■ Brief
Give back the line below containing "<td>老小区1楼</td>" and every later line, exactly.

■ Material for this task

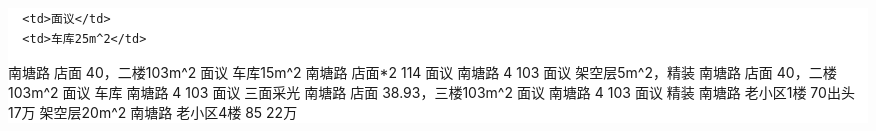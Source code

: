       <td>面议</td>
      <td>车库25m^2</td>
   </tr>
   <tr>
      <td>南塘路</td>
      <td>店面</td>
      <td>40，二楼103m^2</td>
      <td>面议</td>
      <td>车库15m^2</td>
   </tr>
   <tr>
      <td>南塘路</td>
      <td>店面*2</td>
      <td>114</td>
      <td>面议</td>
      <td></td>
   </tr>
   <tr>
      <td>南塘路</td>
      <td>4</td>
      <td>103</td>
      <td>面议</td>
      <td>架空层5m^2，精装</td>
   </tr>
   <tr>
      <td>南塘路</td>
      <td>店面</td>
      <td>40，二楼103m^2</td>
      <td>面议</td>
      <td>车库</td>
   </tr>
   <tr>
      <td>南塘路</td>
      <td>4</td>
      <td>103</td>
      <td>面议</td>
      <td>三面采光</td>
   </tr>
   <tr>
      <td>南塘路</td>
      <td>店面</td>
      <td>38.93，三楼103m^2</td>
      <td>面议</td>
      <td></td>
   </tr>
   <tr>
      <td>南塘路</td>
      <td>4</td>
      <td>103</td>
      <td>面议</td>
      <td>精装</td>
   </tr>
   <tr>
      <td>南塘路</td>
      <td>老小区1楼</td>
      <td>70出头</td>
      <td>17万</td>
      <td>架空层20m^2</td>
   </tr>
   <tr>
      <td>南塘路</td>
      <td>老小区4楼</td>
      <td>85</td>
      <td>22万</td>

■ Solved problem
      <td>老小区1楼</td>
      <td>70出头</td>
      <td>17万</td>
      <td>架空层20m^2</td>
   </tr>
   <tr>
      <td>南塘路</td>
      <td>老小区4楼</td>
      <td>85</td>
      <td>22万</td>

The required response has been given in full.